[What needs to be done]
Start at the line in the entries below that contains "The format is", stop at the line that contains "- connectorx integration", and output exactly the lines in that span, both ends included.
*** Opening of Dataset ***
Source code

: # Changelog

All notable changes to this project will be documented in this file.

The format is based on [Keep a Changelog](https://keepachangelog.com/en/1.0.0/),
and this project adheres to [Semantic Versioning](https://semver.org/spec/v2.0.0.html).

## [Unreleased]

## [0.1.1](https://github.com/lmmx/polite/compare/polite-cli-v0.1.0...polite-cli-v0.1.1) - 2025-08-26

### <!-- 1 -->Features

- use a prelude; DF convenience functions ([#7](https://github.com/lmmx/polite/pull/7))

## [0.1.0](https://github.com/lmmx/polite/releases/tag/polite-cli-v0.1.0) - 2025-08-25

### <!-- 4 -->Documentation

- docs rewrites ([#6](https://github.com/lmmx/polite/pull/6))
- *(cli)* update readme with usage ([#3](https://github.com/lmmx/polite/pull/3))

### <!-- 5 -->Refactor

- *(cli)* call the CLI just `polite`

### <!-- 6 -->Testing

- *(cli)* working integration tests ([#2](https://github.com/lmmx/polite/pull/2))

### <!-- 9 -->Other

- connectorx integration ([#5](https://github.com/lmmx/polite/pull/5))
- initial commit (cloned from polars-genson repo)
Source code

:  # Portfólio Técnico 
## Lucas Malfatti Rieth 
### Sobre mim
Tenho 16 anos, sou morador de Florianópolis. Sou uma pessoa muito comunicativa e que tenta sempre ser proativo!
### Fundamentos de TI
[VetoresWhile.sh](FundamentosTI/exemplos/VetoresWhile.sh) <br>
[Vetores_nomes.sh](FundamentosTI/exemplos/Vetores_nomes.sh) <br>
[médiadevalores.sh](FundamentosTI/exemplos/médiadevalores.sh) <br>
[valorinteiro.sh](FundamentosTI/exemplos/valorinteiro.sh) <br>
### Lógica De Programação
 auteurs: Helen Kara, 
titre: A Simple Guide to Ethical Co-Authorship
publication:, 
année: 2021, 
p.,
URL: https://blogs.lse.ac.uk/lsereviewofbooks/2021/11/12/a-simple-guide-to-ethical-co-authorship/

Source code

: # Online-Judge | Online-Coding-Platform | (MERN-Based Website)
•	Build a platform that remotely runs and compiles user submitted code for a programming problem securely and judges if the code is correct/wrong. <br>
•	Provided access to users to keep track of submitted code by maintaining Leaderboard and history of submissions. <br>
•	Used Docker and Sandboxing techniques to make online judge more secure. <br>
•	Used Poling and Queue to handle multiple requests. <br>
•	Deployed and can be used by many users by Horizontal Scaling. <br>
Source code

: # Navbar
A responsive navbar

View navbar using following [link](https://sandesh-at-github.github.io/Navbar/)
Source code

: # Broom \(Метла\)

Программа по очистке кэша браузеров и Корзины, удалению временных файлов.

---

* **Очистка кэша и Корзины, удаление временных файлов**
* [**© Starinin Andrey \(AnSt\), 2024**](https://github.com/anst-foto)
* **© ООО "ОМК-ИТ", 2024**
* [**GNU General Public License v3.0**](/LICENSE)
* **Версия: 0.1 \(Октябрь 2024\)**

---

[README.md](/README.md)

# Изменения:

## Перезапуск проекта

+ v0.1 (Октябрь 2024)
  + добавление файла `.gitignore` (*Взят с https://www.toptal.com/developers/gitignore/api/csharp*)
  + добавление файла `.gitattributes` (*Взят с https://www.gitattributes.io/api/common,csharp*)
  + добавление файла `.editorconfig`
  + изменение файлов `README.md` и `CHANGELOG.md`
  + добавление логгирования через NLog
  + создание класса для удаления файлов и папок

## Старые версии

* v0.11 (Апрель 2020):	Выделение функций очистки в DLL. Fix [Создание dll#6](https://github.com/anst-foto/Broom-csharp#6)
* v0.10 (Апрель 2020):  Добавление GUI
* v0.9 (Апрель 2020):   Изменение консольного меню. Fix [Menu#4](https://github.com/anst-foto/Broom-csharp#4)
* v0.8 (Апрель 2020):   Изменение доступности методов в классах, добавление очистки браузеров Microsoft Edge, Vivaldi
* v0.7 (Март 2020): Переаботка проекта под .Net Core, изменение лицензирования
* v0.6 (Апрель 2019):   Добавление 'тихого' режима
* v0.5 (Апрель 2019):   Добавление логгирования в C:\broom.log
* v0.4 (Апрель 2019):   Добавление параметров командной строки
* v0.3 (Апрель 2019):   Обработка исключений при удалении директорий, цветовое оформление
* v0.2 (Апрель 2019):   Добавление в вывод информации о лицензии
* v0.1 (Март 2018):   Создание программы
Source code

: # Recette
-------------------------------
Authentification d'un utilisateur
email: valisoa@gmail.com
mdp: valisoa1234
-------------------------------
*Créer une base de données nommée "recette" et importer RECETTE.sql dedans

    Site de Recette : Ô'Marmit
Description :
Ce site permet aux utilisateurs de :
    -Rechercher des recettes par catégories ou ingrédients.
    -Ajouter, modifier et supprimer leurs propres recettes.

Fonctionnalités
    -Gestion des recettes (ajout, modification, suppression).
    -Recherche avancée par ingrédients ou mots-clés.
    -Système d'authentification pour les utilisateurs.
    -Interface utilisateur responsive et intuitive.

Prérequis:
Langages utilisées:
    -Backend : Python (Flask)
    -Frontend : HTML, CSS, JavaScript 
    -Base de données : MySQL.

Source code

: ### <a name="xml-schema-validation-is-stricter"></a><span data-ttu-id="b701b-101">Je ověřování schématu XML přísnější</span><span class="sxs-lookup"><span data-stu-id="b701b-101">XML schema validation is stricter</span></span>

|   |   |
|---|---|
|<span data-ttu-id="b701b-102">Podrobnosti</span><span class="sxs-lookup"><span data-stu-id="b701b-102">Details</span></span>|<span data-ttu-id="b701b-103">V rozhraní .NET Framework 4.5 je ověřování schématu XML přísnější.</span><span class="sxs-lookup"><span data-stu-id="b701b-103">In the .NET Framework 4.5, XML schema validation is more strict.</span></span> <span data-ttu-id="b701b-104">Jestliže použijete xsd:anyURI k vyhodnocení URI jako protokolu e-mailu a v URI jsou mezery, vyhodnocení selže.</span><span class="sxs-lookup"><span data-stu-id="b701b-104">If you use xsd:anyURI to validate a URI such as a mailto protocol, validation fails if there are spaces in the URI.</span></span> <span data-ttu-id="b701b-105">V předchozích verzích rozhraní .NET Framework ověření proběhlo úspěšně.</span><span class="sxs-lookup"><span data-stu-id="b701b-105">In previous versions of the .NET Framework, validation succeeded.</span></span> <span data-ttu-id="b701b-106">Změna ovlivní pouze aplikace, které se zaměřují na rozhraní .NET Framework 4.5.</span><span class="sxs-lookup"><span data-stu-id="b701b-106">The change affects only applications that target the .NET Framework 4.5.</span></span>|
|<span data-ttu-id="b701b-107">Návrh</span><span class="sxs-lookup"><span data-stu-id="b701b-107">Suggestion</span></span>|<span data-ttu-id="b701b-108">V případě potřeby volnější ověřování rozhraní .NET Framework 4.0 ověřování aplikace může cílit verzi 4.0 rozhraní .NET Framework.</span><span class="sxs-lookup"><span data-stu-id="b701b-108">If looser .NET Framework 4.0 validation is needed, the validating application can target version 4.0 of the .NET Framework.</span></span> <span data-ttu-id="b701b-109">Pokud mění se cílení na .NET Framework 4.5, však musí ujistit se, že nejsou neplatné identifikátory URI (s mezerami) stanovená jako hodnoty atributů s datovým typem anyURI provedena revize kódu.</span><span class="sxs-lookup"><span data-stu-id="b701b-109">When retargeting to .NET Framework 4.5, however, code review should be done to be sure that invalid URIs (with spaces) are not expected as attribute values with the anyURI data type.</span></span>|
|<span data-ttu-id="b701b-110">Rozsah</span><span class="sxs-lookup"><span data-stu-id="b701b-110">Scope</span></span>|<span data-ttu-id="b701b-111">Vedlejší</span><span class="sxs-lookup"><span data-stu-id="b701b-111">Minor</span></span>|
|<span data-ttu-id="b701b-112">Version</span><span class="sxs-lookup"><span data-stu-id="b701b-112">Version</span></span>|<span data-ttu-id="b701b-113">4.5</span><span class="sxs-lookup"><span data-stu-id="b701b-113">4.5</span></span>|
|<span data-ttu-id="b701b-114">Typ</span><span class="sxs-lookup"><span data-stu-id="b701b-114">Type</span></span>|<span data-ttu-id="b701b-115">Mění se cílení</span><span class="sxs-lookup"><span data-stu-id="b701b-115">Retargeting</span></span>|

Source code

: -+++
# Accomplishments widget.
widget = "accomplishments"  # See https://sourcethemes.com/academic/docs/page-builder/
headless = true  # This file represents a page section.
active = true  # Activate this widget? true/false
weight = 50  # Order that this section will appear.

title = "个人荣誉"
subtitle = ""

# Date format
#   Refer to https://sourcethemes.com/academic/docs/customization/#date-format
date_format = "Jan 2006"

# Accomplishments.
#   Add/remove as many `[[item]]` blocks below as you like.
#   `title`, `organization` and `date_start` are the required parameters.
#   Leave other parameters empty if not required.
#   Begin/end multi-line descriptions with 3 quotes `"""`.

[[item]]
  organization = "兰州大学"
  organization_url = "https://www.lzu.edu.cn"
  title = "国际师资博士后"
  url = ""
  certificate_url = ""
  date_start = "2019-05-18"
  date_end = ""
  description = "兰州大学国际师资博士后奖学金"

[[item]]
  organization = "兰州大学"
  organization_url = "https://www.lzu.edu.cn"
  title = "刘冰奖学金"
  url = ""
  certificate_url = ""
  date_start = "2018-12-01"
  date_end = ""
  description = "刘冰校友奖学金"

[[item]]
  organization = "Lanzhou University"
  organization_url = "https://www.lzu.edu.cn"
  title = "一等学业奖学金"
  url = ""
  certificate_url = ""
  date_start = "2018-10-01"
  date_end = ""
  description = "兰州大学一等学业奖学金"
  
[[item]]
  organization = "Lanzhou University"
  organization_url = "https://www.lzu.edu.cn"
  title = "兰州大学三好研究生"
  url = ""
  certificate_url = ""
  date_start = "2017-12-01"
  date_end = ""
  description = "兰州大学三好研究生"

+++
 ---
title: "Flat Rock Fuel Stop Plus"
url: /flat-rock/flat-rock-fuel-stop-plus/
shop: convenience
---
*** Close of Dataset ***
[Worked solution]
The format is based on [Keep a Changelog](https://keepachangelog.com/en/1.0.0/),
and this project adheres to [Semantic Versioning](https://semver.org/spec/v2.0.0.html).

## [Unreleased]

## [0.1.1](https://github.com/lmmx/polite/compare/polite-cli-v0.1.0...polite-cli-v0.1.1) - 2025-08-26

### <!-- 1 -->Features

- use a prelude; DF convenience functions ([#7](https://github.com/lmmx/polite/pull/7))

## [0.1.0](https://github.com/lmmx/polite/releases/tag/polite-cli-v0.1.0) - 2025-08-25

### <!-- 4 -->Documentation

- docs rewrites ([#6](https://github.com/lmmx/polite/pull/6))
- *(cli)* update readme with usage ([#3](https://github.com/lmmx/polite/pull/3))

### <!-- 5 -->Refactor

- *(cli)* call the CLI just `polite`

### <!-- 6 -->Testing

- *(cli)* working integration tests ([#2](https://github.com/lmmx/polite/pull/2))

### <!-- 9 -->Other

- connectorx integration ([#5](https://github.com/lmmx/polite/pull/5))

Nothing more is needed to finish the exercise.